Cricket is quite unlikely ever to tell us if it loses more money when action is frozen because of the Covid-19 pandemic or when scheduled series get scuppered in what could soon be seen as its less than secure bio bubbles.
Even if it deigns to let us in on a secret or two, much in the manner of the affable fiftysomething offering the deer in the zoo a kindly lettuce, a lot of the people in or out of their salad days will be quite thankful that England’s tour of South Africa ended before its appointed finish, a few suspected coronavirus infections causing it to be abandoned for the moment.

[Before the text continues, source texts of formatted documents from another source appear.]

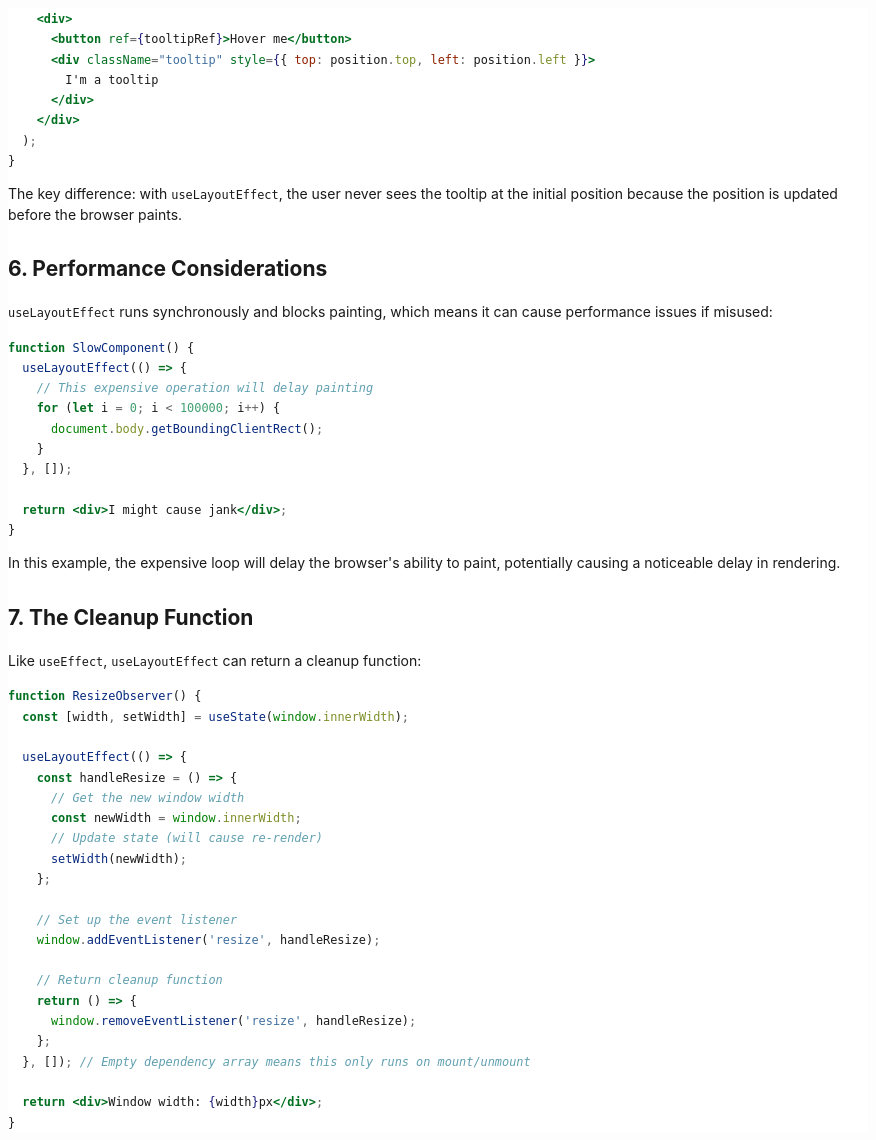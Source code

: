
 ```jsx
    <div>
      <button ref={tooltipRef}>Hover me</button>
      <div className="tooltip" style={{ top: position.top, left: position.left }}>
        I'm a tooltip
      </div>
    </div>
  );
}
```

The key difference: with `useLayoutEffect`, the user never sees the tooltip at the initial position because the position is updated before the browser paints.

## 6. Performance Considerations

`useLayoutEffect` runs synchronously and blocks painting, which means it can cause performance issues if misused:

```jsx
function SlowComponent() {
  useLayoutEffect(() => {
    // This expensive operation will delay painting
    for (let i = 0; i < 100000; i++) {
      document.body.getBoundingClientRect();
    }
  }, []);
  
  return <div>I might cause jank</div>;
}
```

In this example, the expensive loop will delay the browser's ability to paint, potentially causing a noticeable delay in rendering.

## 7. The Cleanup Function

Like `useEffect`, `useLayoutEffect` can return a cleanup function:

```jsx
function ResizeObserver() {
  const [width, setWidth] = useState(window.innerWidth);
  
  useLayoutEffect(() => {
    const handleResize = () => {
      // Get the new window width
      const newWidth = window.innerWidth;
      // Update state (will cause re-render)
      setWidth(newWidth);
    };
  
    // Set up the event listener
    window.addEventListener('resize', handleResize);
  
    // Return cleanup function
    return () => {
      window.removeEventListener('resize', handleResize);
    };
  }, []); // Empty dependency array means this only runs on mount/unmount
  
  return <div>Window width: {width}px</div>;
}
```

Let us not make too much of the fact that a later round of tests nullified results that had earlier been said to be positive, given that well might a third one have upheld the first: Covid-19, after all, is yet to be tamed. England, who had earlier hosted a few series in what is euphemistically described as controlled isolation, would probably have gone home a little doubtful of the efficacy of the newnormal procedure, obliged as they were to deal, with strong denials, the charge that they had not lived up to the requirements of South African coronavirus protocols.
So far so bad. Over in New Zealand, a rapid rise in the number of infections among a purportedly excitable lot of Pakistani cricketers might have led to just as bad a situation, if not worse. And then, the rules of living in the bubble came to be enforced so strictly that the visitors were left wondering aloud if they did not get even to tune up, how they would play.
A very, very valid point, that, and, apart from hinting at some vulnerability inside the putatively foolproof captivity, the goings-on, contrasted with the South African situation, also highlighted a certain lack of administrative leadership in the game. Why must sport carry on like business as usual when people are still dying of the disease?
Does the entire, elaborate and in-camera arrangement not look pathetic in the absence of fans in the stands? What if fissures in the fabric of the supposedly hermetically sealed sanctuary ~ many cricketers consider it incarceration ~ result in a loss of life?
What about the widely voiced complaint about the psychological damage cricketers suffer inevitably inside the luxurious prison? These are questions for the International Cricket Council to answer but, monomaniacally pursuing revenue, it lets everything else drift.
The South African situation showed, however, that cricket was taking too much for granted, and as fresh series, here, there and everywhere were planned and announced, the world could only send up silent prayers for it to dawn on officialdom that being cavalier, and getting away with it might not be the story every time it is written.